Friday, April 12, 2013

Tasmania: heaven for bicycle tourers

I toured Tasmania from Devenport south to Hobart, then up the East coast back to Devenport. It was so easy just to roll my bike onto the ferry.

But what makes touring Tasmania so great?


Of course. You don't want to be riding along a multi-lane highway with cars zooming past. Tasmania has great scenery. From the plateau and the wonder of the great lakes in the middle, to the wildness of the west coast. There is lots of it.


Where I live, in Victoria, they have spent a lot on "no camping" signs. Almost every spot you might think to stop for the night has one.  Even in National Parks: they make sure they don't clear the bush and leave a spot where you can put the tent. Lots of parks have no camping at all.

 In Tasmania there are more free camping spots than you can throw a rock at. You might pass four or five in a day. Even better, quite a few towns have free camping in the middle of town. How incredibly civilised.

Road Signs

In the age of GPS, why do road signs matter? Well I don't like pulling out the phone and searching for a signal. I like just to know where I'm going. Almost every road intersection in Tasmania has a sign. It's almost impossible to get lost. It's a small thing, but it matters.

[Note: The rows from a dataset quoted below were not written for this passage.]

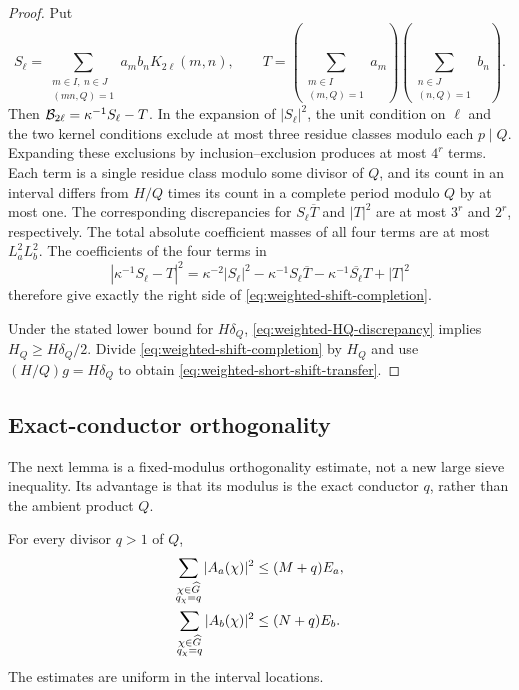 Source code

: \begin{proof}
Put
\[
 S_\ell
 =\sum_{\substack{m\in I,\ n\in J\\(mn,Q)=1}}
 a_mb_nK_{2\ell}(m,n),
 \qquad
 T=\left(\sum_{\substack{m\in I\\(m,Q)=1}}a_m\right)
   \left(\sum_{\substack{n\in J\\(n,Q)=1}}b_n\right).
\]
Then $\cB_{2\ell}=\kappa^{-1}S_\ell-T$.  In the expansion of
$|S_\ell|^2$, the unit condition on $\ell$ and the two kernel conditions
exclude at most three residue classes modulo each $p\mid Q$.  Expanding
these exclusions by inclusion--exclusion produces at most $4^r$ terms.
Each term is a single residue class modulo some divisor of $Q$, and its
count in an interval differs from $H/Q$ times its count in a complete
period modulo $Q$ by at most one.
The corresponding discrepancies for $S_\ell\overline T$ and $|T|^2$ are
at most $3^r$ and $2^r$, respectively.  The total absolute coefficient
masses of all four terms are at most $L_a^2L_b^2$.  The coefficients of
the four terms in
\[
 |\kappa^{-1}S_\ell-T|^2
 =\kappa^{-2}|S_\ell|^2
  -\kappa^{-1}S_\ell\overline T
  -\kappa^{-1}\overline{S_\ell}T+|T|^2
\]
therefore give exactly the right side of
\eqref{eq:weighted-shift-completion}.

Under the stated lower bound for $H\delta_Q$,
\eqref{eq:weighted-HQ-discrepancy} implies
$H_Q\geq H\delta_Q/2$.  Divide
\eqref{eq:weighted-shift-completion} by $H_Q$ and use
$(H/Q)g=H\delta_Q$ to obtain
\eqref{eq:weighted-short-shift-transfer}.
\end{proof}

\subsection{Exact-conductor orthogonality}

The next lemma is a fixed-modulus orthogonality estimate, not a new large
sieve inequality.  Its advantage is that its modulus is the exact conductor
$q$, rather than the ambient product $Q$.

\begin{lemma}
\label{lem:weighted-exact-conductor-orthogonality}
For every divisor $q>1$ of $Q$,
\begin{align}
 \sum_{\substack{\chi\in\whG\\q_\chi=q}}|A_a(\chi)|^2
 &\leq(M+q)E_a,
 \label{eq:weighted-exact-q-second-moment-a}\\
 \sum_{\substack{\chi\in\whG\\q_\chi=q}}|A_b(\chi)|^2
 &\leq(N+q)E_b.
 \label{eq:weighted-exact-q-second-moment-b}
\end{align}
The estimates are uniform in the interval locations.
\end{lemma}

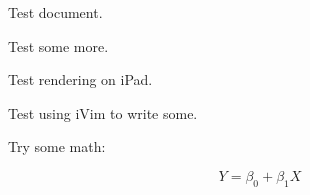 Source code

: \documentclass{article}
\begin{document}
Test document.

Test some more.

Test rendering on iPad.

Test using iVim to write some.

Try some math: 

\begin{equation*}
	Y = \beta_0 + \beta_1 X
\end{equation*}
\end{document}
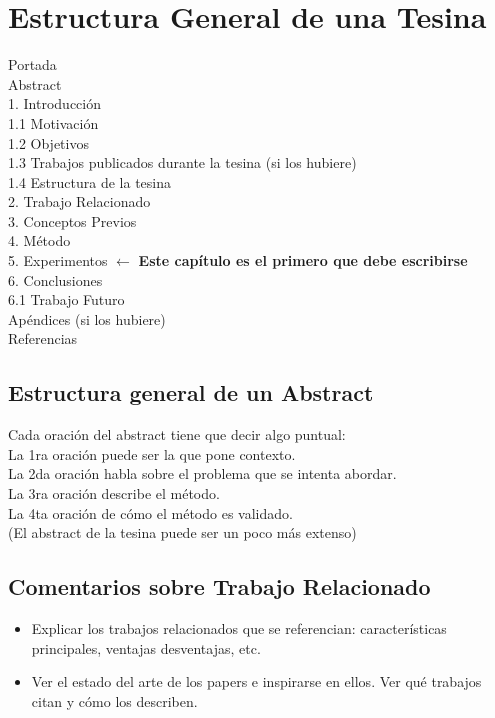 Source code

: \documentclass[a4paper,	11pt]{article}
\begin{document}
\section{Estructura General de una Tesina}
Portada\\
Abstract\\
1. Introducción\\
1.1 Motivación\\
1.2 Objetivos\\
1.3 Trabajos publicados durante la tesina (si los hubiere)\\
1.4 Estructura de la tesina\\
2. Trabajo Relacionado\\
3. Conceptos Previos\\
4. Método\\
5. Experimentos $\leftarrow$ \textbf{Este capítulo es el primero que debe escribirse}\\
6. Conclusiones\\
6.1 Trabajo Futuro\\
Apéndices (si los hubiere)\\
Referencias

\subsection{Estructura general de un Abstract}
Cada oración del abstract tiene que decir algo puntual:\\
La 1ra oración puede ser la que pone contexto.\\
La 2da oración habla sobre el problema que se intenta abordar.\\
La 3ra oración describe el método.\\
La 4ta oración de cómo el método es validado.\\
(El abstract de la tesina puede ser un poco más extenso)


\subsection{Comentarios sobre Trabajo Relacionado}
\begin{itemize}
    \item Explicar los trabajos relacionados que se referencian: características principales, ventajas desventajas, etc.
    \item Ver el estado del arte de los papers e inspirarse en ellos. Ver qué trabajos citan y cómo los describen.
\end{itemize}
\end{document}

In general, the less traffic the better. On a bike we will take the longer route with less traffic. Through the middle of Tasmania I could ride for hours without seeing a single car. Incredible. On the East coast, for most of the way past Freycinet there was very light traffic.


In winter it is cold. In summer it can be quite hot. But in the autumn and the spring, you can get long stretches of mild weather. I had one day with rain. No real days with heavy wind. Yes, amazing.

Lots of compelling reasons. But they are not the most important reason. It's the people. In my home state it's rare to go a day without at least one incident involving an impatient or abusive motorist. Nothing too lethal, but annoying. You know: the tooting, the passing too close.  Just a subtle reminder that you are in the way. "Go somewhere else", is the message.

In Tasmania I found the locals to be really careful about cyclists on the road. Everywhere. It was not unusual to be riding up a hill, with a car following you at a distance. Waiting for a safe place to pass.

The most compelling reason? They want you to come.